Descrição de chapéu The New York Times

Acusados por Trump de favorecimento pelo Nafta, mexicanos criticam pacto

AZAM AHMED
ELISABETH MALKIN
DO "NEW YORK TIMES", EM APODACA (MÉXICO)

Em seus 30 anos como operário na fábrica da Whirlpool em Apodaca, uma cidade industrial mexicana, José Luis Rico testemunhou algumas mudanças importantes.

A força de trabalho cresceu, e produz refrigeradores que mais parecem robôs do que os modelos simples que ele ajudava a fabricar no início de sua carreira. Um dos fatores que alimentava essas mudanças era um acordo de livre comércio entre México, Canadá e Estados Unidos que prometia conduzir o México ao futuro.

O que não pareceu subir, porém, foi o salário de Rico. Depois de alguns aumentos, ele continua a ganhar bem menos de US$ 10 mil (R$ 32 mil) por ano –soma, ele argumenta, que dificilmente faz do México o grande ganhador no Tratado de Livre Comércio da América do Norte (Nafta), ao contrário do que afirma o presidente eleito, Donald Trump.

Na verdade, para Rico e muitos outros trabalhadores, políticos e economistas mexicanos, o Nafta não parece vitória de maneira alguma.

"É mais uma questão de sobrevivência", disse Rico. "Eu achava que ele tornaria minha vida melhor, que o acordo criaria oportunidades para todos".

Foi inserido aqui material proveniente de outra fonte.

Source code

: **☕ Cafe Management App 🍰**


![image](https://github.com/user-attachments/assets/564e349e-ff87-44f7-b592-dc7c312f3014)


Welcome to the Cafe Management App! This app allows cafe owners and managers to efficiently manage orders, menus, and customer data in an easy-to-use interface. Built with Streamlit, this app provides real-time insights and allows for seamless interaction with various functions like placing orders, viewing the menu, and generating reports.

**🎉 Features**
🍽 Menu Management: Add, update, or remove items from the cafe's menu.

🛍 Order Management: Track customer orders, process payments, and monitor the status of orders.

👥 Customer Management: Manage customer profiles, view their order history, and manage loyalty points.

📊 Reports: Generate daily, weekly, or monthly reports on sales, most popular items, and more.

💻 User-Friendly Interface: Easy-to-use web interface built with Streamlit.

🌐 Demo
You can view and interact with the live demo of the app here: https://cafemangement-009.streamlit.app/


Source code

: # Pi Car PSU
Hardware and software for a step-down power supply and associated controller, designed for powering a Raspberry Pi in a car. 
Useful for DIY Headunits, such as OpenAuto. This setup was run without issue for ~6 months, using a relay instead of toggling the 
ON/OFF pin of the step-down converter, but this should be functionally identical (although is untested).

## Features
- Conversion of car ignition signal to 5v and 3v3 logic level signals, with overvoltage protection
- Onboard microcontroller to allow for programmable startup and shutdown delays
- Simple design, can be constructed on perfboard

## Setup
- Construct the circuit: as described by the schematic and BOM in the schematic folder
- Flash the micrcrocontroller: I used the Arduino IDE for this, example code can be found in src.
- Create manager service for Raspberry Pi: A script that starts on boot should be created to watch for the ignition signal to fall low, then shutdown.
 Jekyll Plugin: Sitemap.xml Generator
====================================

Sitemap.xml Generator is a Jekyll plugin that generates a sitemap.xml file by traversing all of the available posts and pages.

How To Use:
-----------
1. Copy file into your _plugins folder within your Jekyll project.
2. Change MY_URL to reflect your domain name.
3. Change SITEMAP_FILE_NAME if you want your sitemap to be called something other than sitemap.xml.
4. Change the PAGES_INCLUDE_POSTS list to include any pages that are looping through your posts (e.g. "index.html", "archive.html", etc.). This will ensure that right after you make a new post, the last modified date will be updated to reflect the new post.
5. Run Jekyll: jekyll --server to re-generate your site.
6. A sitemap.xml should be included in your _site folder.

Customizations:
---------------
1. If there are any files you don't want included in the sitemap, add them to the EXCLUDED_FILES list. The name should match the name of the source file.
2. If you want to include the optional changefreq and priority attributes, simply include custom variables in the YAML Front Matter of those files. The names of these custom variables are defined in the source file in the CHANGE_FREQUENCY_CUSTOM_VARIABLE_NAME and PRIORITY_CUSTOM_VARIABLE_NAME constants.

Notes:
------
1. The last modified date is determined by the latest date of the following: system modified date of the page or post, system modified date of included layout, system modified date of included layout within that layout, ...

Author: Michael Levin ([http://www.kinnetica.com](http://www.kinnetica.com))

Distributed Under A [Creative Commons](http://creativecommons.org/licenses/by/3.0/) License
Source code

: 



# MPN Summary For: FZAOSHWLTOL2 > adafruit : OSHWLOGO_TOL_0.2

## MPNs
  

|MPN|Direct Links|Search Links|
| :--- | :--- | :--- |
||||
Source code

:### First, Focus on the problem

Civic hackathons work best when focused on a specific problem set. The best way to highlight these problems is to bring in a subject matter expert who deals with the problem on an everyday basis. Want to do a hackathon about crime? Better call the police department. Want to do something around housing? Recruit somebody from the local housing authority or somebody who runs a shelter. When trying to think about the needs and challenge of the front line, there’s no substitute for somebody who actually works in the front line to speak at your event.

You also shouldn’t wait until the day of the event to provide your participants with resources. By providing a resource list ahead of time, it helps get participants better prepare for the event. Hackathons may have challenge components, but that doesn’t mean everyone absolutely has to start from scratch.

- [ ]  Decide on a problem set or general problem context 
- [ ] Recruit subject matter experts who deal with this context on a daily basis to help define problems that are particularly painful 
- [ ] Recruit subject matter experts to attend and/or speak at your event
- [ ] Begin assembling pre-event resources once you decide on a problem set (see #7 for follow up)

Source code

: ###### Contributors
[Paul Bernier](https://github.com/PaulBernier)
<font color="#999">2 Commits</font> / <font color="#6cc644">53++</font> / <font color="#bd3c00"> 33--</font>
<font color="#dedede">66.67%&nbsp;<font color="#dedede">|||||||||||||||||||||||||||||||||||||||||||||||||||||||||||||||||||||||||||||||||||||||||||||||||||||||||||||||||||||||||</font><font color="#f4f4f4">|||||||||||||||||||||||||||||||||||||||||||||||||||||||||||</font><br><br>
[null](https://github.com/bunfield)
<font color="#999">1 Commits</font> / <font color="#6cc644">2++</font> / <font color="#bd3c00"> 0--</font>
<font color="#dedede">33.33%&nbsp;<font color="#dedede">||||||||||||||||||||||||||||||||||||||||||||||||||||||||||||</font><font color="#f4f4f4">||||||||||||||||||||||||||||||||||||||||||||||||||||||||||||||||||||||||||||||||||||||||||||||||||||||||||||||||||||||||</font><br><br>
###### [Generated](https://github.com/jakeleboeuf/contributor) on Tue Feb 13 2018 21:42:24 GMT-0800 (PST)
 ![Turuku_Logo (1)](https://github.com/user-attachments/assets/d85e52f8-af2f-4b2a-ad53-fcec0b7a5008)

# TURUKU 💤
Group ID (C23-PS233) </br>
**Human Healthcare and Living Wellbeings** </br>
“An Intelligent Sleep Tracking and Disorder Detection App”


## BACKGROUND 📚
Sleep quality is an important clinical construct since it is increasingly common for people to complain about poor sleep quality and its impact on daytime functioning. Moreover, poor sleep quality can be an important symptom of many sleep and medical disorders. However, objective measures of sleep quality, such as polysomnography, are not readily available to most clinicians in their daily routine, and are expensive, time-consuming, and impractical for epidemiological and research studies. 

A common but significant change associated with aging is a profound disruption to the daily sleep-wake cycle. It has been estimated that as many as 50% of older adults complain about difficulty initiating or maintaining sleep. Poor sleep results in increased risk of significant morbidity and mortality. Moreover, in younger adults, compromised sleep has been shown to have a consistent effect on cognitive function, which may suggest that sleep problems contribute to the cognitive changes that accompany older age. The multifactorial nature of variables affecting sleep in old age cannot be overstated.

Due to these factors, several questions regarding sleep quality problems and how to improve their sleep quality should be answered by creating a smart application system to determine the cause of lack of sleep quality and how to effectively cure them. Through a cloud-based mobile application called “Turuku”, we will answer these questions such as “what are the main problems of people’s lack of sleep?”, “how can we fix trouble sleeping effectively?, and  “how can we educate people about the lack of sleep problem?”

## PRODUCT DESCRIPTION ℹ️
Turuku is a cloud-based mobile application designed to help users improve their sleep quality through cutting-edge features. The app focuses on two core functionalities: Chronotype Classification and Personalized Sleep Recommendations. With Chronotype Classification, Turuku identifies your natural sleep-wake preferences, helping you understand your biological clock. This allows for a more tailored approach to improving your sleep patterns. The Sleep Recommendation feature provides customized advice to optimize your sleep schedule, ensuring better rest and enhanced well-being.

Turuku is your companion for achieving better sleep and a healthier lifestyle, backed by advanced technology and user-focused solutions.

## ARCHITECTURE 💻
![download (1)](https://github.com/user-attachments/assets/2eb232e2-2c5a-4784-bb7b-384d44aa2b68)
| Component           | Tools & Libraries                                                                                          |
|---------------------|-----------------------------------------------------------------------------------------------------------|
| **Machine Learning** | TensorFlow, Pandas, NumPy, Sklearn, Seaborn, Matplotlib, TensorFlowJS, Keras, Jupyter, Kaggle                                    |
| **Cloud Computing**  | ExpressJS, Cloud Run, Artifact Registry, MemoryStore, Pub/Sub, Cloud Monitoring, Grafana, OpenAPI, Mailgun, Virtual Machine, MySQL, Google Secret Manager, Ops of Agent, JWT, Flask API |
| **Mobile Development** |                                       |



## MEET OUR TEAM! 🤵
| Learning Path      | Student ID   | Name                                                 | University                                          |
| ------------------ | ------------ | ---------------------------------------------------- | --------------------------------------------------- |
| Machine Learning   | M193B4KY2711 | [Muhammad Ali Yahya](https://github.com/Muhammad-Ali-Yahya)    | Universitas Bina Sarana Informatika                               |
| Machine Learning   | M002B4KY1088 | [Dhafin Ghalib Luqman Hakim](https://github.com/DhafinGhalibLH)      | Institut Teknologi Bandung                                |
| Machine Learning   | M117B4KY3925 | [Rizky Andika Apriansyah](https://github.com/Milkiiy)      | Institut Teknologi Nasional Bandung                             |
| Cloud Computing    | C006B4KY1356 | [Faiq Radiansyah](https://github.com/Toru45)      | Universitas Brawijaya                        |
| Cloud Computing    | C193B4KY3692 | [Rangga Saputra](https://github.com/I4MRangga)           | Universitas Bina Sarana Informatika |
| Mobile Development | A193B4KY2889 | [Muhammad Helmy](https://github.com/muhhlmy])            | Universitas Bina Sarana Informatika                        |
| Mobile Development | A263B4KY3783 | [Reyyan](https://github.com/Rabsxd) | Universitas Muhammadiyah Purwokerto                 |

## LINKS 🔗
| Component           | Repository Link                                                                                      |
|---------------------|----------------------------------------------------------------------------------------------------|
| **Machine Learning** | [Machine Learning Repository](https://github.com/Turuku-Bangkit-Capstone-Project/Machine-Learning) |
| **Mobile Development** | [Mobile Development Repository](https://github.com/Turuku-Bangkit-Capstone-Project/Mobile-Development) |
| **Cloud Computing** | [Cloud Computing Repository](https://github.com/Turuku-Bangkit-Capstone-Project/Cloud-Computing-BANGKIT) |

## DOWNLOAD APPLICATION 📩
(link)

"Talvez tenha criado", ele disse, apontando com a cabeça na direção do logotipo da Whirlpool na entrada do complexo fabril. "Só que não para nós".

Questionar as virtudes do Nafta foi uma das peças centrais da campanha de Trump, que em dado momento o definiu como "o pior tratado de comércio internacional já assinado em qualquer lugar". E as críticas não se atenuaram depois de sua eleição. Na terça-feira (3), por exemplo, ele criticou a General Motors por embarcar carros montados no México para os Estados Unidos, assumiu o crédito por uma decisão da Ford de cancelar seus planos para uma nova fábrica no México e fez de um conhecido proponente de políticas protecionistas. Robert Lighthizer, seu principal negociador de comércio internacional.

Os argumentos dele impulsionaram a narrativa de que as perdas dos trabalhadores dos Estados Unidos redundaram em ganhos para a economia mexicana.

Mas aqui no México, a opinião cada vez mais forte é a de que o Nafta, a despeito de ter valido muito investimento ao país, terminou por se provar uma grande decepção.

"Em última análise, como estratégia de desenvolvimento, o tratado deveria ter promovido mais desenvolvimento sustentado, gerado salários mais altos e reduzido a disparidade entre o México e os Estados Unidos", disse Gerardo Esquivel, economista do Colegio de México. "Mas os resultados ficaram bem abaixo do esperado".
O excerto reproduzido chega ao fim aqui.